=== Requirement ===
Only one stretch of the data below is wanted: the lines from the one with "not in branchB" through the one with "file or folder", repeated exactly.

[Records from a data source]
•••

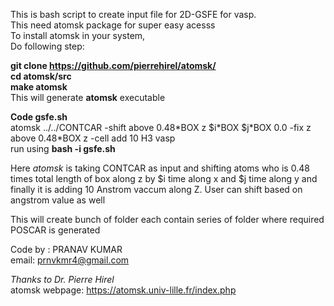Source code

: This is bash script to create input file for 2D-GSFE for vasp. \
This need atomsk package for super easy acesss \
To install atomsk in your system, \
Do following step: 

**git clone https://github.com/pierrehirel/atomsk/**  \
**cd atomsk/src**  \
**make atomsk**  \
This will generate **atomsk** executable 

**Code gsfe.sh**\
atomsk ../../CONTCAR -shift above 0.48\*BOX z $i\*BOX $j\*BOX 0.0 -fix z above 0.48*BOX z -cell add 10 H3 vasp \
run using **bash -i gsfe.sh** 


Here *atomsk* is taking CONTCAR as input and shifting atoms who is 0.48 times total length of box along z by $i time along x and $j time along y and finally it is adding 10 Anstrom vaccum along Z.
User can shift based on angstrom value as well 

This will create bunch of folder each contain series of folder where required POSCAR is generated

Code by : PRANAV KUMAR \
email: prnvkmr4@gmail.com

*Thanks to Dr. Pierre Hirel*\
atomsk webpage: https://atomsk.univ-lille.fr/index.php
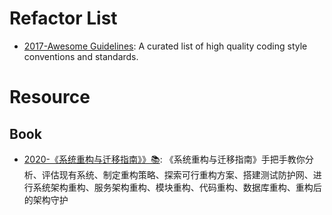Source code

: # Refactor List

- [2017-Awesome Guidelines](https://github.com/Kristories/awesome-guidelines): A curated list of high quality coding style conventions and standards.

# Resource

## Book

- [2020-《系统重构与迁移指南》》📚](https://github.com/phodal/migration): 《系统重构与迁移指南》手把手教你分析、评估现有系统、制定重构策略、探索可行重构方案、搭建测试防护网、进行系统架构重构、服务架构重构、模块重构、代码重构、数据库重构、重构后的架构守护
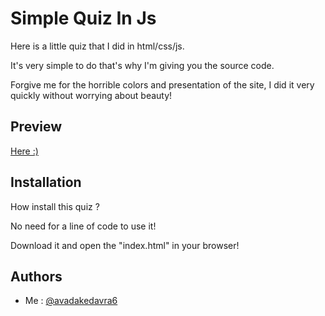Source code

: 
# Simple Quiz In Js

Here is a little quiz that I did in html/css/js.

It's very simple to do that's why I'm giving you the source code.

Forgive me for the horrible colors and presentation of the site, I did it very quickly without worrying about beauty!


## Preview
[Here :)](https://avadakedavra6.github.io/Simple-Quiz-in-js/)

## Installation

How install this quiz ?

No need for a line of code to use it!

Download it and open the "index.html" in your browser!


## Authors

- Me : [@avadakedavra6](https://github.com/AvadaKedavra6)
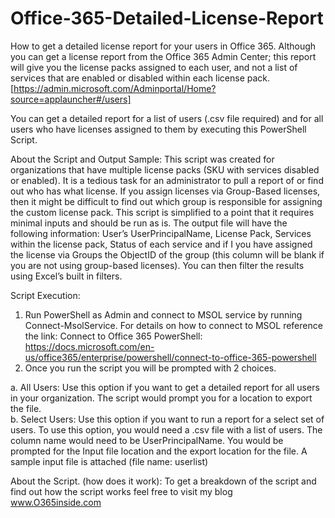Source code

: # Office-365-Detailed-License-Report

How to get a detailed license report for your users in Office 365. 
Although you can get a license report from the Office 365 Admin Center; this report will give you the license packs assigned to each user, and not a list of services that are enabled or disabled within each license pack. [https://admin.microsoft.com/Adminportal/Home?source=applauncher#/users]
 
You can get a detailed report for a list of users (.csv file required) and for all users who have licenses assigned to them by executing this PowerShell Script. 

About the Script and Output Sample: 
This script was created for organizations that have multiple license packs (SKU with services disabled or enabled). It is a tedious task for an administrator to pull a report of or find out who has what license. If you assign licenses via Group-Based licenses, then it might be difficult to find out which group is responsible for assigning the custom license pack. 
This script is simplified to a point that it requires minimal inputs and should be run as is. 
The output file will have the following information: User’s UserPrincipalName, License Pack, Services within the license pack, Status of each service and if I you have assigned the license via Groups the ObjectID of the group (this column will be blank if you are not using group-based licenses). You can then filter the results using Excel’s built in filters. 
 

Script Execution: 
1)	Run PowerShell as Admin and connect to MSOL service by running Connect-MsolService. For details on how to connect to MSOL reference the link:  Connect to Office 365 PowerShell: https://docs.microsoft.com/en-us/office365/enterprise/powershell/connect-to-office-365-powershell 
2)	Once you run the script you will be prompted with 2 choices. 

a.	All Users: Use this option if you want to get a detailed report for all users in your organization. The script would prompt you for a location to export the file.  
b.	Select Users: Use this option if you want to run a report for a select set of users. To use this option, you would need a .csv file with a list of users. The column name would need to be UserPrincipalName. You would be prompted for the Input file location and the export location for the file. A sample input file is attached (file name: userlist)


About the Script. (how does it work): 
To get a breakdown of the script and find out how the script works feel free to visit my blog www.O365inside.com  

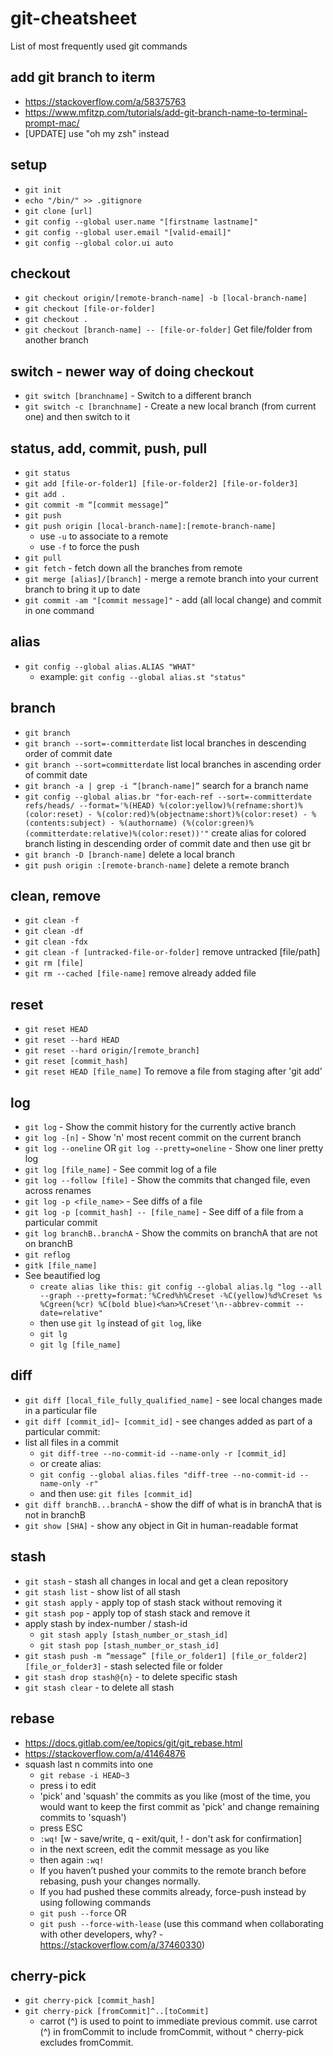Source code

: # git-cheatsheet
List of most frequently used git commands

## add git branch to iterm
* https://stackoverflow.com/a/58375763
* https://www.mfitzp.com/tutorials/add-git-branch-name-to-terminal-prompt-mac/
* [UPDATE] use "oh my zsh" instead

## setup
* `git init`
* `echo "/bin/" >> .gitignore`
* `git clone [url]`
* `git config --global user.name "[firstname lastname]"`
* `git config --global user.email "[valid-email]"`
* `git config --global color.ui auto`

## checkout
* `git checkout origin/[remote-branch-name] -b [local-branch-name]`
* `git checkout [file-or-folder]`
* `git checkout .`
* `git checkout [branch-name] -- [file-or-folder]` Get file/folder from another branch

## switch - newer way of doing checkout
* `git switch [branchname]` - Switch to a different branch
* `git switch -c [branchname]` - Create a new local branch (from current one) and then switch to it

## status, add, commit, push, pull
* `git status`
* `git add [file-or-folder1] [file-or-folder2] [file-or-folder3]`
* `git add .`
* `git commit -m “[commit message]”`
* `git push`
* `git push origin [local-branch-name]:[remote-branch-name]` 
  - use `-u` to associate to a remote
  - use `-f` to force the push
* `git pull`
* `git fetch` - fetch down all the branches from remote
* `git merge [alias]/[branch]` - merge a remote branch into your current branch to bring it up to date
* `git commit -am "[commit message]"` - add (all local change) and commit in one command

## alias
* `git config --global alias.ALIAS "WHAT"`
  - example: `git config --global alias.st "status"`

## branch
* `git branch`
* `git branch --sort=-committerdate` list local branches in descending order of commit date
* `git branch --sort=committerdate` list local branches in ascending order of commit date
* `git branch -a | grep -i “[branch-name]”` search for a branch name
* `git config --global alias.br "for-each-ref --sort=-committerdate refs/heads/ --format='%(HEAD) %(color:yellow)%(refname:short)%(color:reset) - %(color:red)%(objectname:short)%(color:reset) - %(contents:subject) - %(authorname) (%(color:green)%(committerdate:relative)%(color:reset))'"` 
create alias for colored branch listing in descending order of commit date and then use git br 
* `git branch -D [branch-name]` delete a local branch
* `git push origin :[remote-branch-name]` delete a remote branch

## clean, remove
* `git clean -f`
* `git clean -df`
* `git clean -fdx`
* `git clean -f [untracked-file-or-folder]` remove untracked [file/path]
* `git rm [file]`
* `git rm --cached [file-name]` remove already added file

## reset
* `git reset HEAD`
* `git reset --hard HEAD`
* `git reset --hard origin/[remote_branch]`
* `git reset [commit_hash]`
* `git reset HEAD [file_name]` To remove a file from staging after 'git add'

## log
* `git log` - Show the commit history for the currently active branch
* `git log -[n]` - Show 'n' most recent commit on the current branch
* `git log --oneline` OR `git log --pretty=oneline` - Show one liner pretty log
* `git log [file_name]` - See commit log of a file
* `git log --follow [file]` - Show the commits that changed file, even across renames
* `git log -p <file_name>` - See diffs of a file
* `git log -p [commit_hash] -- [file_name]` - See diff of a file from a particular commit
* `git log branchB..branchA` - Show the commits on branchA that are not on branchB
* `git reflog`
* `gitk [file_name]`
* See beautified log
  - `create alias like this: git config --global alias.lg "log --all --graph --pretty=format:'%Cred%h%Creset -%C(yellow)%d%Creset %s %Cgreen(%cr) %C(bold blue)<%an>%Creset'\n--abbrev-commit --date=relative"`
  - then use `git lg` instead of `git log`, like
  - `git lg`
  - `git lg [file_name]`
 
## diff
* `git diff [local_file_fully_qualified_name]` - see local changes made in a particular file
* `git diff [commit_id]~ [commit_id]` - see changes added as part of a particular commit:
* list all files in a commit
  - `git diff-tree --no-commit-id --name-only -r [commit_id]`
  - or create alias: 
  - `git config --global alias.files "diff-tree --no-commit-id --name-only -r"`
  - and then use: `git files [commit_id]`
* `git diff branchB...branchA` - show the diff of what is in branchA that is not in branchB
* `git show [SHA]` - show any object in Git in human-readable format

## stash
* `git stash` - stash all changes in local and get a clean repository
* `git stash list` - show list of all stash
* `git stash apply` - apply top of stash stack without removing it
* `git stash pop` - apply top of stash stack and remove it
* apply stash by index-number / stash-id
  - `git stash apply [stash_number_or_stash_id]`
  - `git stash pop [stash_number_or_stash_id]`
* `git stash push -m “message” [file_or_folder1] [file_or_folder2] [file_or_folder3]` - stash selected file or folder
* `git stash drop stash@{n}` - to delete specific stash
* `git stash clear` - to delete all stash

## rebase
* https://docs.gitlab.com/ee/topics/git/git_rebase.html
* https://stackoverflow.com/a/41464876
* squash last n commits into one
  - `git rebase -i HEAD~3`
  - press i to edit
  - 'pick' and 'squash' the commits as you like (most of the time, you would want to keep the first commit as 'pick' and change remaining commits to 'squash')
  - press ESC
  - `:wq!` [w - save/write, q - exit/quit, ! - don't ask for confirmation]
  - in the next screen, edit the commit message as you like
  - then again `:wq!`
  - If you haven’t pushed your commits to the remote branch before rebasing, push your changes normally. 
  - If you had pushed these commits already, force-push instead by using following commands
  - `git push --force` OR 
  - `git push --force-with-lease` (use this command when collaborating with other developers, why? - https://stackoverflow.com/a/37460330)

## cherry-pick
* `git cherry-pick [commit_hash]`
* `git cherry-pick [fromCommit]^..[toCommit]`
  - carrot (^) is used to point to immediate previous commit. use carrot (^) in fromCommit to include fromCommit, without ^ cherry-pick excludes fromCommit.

•••

=== Answer for this exercise ===
* `git diff branchB...branchA` - show the diff of what is in branchA that is not in branchB
* `git show [SHA]` - show any object in Git in human-readable format

## stash
* `git stash` - stash all changes in local and get a clean repository
* `git stash list` - show list of all stash
* `git stash apply` - apply top of stash stack without removing it
* `git stash pop` - apply top of stash stack and remove it
* apply stash by index-number / stash-id
  - `git stash apply [stash_number_or_stash_id]`
  - `git stash pop [stash_number_or_stash_id]`
* `git stash push -m “message” [file_or_folder1] [file_or_folder2] [file_or_folder3]` - stash selected file or folder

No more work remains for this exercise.